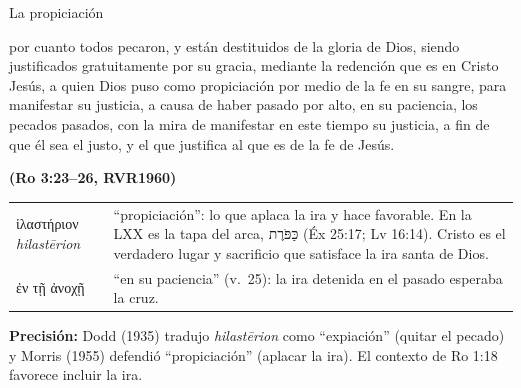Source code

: \documentclass[hyperref={bookmarks=false},aspectratio=169]{beamer}
\newcommand{\heb}[1]{\mbox{\foreignlanguage{hebrew}{#1}}}
\newcommand{\grc}[1]{\foreignlanguage{ancientgreek}{#1}}
\newcommand{\fuente}[1]{\par\hfill{\upshape\bfseries\footnotesize\textcolor{azul}{#1}}}
\newcommand{\precision}[1]{{\footnotesize\color{gris}\textbf{Precisión:} #1}}
\begin{document}
\begin{frame}{La propiciación}
\begin{cita}por cuanto todos pecaron, y están destituidos de la gloria de Dios, siendo justificados gratuitamente por su gracia, mediante la redención que es en Cristo Jesús, a quien Dios puso como propiciación por medio de la fe en su sangre, para manifestar su justicia, a causa de haber pasado por alto, en su paciencia, los pecados pasados, con la mira de manifestar en este tiempo su justicia, a fin de que él sea el justo, y el que justifica al que es de la fe de Jesús.\fuente{(Ro 3:23--26, RVR1960)}\end{cita}
\scriptsize\renewcommand{\arraystretch}{1.2}
\begin{tabular}{@{}>{\RaggedRight\arraybackslash}p{2.6cm}>{\RaggedRight\arraybackslash}p{9.2cm}@{}}
\toprule
\grc{ἱλαστήριον} \emph{hilastērion} & ``propiciación'': lo que aplaca la ira y hace favorable. En la LXX es la tapa del arca, \heb{כַּפֹּרֶת} (Éx 25:17; Lv 16:14). Cristo es el verdadero lugar y sacrificio que satisface la ira santa de Dios. \\
\grc{ἐν τῇ ἀνοχῇ} & ``en su paciencia'' (v.~25): la ira detenida en el pasado esperaba la cruz. \\
\bottomrule
\end{tabular}\par\smallskip
\precision{Dodd (1935) tradujo \emph{hilastērion} como ``expiación'' (quitar el pecado) y Morris (1955) defendió ``propiciación'' (aplacar la ira). El contexto de Ro 1:18 favorece incluir la ira.}
\end{frame}
\end{document}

####################

• [Exercise aim] The required output is the exact run of lines from the one with "la cruz. \\" through the final line of the entries.

• [Solution for this problem]
\grc{ἐν τῇ ἀνοχῇ} & ``en su paciencia'' (v.~25): la ira detenida en el pasado esperaba la cruz. \\
\bottomrule
\end{tabular}\par\smallskip
\precision{Dodd (1935) tradujo \emph{hilastērion} como ``expiación'' (quitar el pecado) y Morris (1955) defendió ``propiciación'' (aplacar la ira). El contexto de Ro 1:18 favorece incluir la ira.}
\end{frame}
\end{document}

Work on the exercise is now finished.